JO : en Super-G, Matthias Mayer fait parler la neige

Après son compatriote Hermann Maier, l’Autrichien de 27 ans devient le second non-norvégien en vingt ans à remporter l’or olympique dans la discipline.
L'Autrichien Matthias Mayer, lors du Super-G de vendredi à Jeongseon. (Photo Javier Soriano. AFP)
publié le 16 février 2018 à 17h50

Surpuissante au point de confisquer le titre olympique en super-G depuis quatre olympiades, la Norvège a laissé filer l’or vendredi sur la piste de Jeongseon : une raison de plus pour faire entrer ces Jeux coréens dans l’histoire des sports d’hiver.

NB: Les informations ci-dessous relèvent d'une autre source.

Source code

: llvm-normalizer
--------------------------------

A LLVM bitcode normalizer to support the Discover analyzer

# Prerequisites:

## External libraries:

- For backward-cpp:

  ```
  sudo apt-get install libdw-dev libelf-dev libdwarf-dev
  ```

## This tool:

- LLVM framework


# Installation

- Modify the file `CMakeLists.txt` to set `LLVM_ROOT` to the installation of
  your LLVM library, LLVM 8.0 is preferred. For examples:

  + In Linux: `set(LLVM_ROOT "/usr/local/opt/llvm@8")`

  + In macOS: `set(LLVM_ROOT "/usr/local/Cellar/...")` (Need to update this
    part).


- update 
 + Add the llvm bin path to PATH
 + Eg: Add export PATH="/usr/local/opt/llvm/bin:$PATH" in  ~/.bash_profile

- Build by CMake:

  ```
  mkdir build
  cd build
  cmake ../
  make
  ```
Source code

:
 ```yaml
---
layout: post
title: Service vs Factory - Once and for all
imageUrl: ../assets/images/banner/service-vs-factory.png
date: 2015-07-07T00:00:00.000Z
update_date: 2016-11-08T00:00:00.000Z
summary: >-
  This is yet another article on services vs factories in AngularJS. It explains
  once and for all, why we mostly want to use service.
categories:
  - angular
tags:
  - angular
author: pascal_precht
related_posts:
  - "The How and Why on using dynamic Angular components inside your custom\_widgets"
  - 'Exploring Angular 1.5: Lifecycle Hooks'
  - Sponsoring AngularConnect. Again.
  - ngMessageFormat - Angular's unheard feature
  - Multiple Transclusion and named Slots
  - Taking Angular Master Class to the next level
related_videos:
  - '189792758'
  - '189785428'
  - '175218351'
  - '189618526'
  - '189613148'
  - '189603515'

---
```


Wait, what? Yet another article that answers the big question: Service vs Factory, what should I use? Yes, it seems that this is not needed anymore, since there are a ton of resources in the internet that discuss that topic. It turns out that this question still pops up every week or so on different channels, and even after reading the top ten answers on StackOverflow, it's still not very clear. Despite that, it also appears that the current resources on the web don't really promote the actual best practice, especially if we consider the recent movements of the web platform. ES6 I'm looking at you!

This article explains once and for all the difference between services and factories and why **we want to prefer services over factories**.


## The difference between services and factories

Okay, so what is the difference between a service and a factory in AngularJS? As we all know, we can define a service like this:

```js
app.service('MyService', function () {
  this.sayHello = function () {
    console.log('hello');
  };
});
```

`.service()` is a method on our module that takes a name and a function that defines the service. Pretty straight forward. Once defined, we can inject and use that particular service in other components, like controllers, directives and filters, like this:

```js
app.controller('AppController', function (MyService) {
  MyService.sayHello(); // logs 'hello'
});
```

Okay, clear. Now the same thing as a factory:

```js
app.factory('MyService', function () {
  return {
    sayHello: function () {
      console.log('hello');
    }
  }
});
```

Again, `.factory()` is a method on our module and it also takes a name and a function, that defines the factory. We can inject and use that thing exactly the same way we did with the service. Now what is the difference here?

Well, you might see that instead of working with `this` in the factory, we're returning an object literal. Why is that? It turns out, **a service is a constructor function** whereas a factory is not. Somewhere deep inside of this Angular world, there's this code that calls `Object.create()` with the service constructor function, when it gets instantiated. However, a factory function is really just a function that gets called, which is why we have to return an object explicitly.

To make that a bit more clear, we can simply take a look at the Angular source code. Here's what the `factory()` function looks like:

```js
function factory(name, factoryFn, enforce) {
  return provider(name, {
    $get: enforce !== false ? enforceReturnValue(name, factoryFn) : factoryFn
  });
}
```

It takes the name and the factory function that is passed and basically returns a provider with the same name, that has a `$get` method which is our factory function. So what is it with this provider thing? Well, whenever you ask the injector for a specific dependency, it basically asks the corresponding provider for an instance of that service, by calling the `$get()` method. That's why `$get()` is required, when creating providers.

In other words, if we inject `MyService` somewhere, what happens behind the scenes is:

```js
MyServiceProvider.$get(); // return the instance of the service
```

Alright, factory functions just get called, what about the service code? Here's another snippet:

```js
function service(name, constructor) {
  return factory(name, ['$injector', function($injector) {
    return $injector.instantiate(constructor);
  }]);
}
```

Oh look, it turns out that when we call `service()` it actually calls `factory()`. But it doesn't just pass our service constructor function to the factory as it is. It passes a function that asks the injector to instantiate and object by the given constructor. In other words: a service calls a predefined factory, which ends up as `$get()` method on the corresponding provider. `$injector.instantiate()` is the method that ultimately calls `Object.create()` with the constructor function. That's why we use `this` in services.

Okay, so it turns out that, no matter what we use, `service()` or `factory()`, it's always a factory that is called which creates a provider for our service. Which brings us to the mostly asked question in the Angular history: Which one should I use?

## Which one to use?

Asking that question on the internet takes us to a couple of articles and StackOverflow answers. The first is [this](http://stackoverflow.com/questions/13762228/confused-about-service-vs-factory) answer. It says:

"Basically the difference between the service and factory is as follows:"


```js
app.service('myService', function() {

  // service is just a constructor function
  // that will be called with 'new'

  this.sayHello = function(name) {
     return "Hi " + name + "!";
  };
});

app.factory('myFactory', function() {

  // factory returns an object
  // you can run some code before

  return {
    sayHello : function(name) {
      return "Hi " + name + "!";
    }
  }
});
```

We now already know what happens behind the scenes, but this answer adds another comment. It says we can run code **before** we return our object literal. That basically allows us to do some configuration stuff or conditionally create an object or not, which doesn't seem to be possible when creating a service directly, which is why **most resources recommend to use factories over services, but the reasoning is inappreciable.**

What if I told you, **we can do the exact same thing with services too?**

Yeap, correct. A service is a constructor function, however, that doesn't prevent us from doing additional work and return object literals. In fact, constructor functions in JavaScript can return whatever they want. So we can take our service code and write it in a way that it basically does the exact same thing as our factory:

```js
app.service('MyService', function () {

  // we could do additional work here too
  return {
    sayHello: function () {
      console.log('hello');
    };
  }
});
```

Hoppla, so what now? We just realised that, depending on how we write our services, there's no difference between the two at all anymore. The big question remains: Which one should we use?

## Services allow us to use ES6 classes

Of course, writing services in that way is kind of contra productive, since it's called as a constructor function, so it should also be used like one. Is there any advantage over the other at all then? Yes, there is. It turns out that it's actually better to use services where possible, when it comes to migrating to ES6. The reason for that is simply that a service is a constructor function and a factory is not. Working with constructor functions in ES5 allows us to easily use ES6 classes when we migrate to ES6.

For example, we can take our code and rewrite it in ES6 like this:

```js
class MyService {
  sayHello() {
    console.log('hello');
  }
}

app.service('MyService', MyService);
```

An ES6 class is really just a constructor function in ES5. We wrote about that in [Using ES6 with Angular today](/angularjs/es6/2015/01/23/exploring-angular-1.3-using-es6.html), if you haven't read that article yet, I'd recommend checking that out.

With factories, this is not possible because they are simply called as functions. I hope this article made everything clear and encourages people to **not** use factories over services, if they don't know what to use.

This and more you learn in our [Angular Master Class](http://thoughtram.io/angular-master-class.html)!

«Bon, on s'attendait à un nouvel or norvégien, a expliqué Kjetil Jansrud, 3e de ce Super-G après sa 2e place de la descente la veille. Comme si c'était évident ! Moi, je suis content du bronze. Et content aussi d'être sur un podium aussi costaud.» En 2e position, rien moins que le champion du monde en titre de descente, le Suisse Beat Feuz. Et sur la première marche, l'Autrichien Matthias Mayer, champion olympique de ­descente à Sotchi, 27 ans, «fils de» (Helmut Mayer), skieur étrange comptant désormais deux ors au Jeux alors qu'il ne s'est jamais ­imposé qu'à quatre reprises ­depuis son apparition sur le circuit de Coupe du monde en 2011.

Vol plané

Sur les pistes, Mayer est une merveille : ses skis «parlent» à la neige, c'est-à-dire qu'il se dégage une impression suave et douce là où d'autres s'expriment en force. Son dossard élevé (le 15) aurait dû le faire plonger ­vendredi, sur un parcours qui s'est vite dégradé : le natif d'Afritz am See (Carinthie) a exprimé une sorte de magie. Ces skieurs-là traversent les courses en empathie avec le relief et la neige, les sens ouverts : alors que certains skieurs de vitesse confessent ne comprendre avoir réussi ou raté leur descente qu'en regardant le tableau électronique à l'arrivée, Mayer a expliqué avoir flairé sur le bas du parcours que ça devait «être bon pour [lui]». «Après, voir du vert [indiquant qu'on tient le meilleur chrono, ndlr] sur le tableau d'affichage vous procure toujours un ­sentiment fantas­tique, a-t-il ajouté. Je me suis fait mal à une hanche en chutant lors de la manche du slalom du combiné mardi et mon kiné a eu pas mal de travail ces derniers jours. Ma hanche est ­encore bien bleue. Mais elle a tenu. Mon père a gagné la médaille d'argent aux JO de 1988 et je la voyais tous les jours dans le salon familial depuis ma naissance en 1990. Depuis Sotchi, je suis bien content d'avoir la mienne aussi.»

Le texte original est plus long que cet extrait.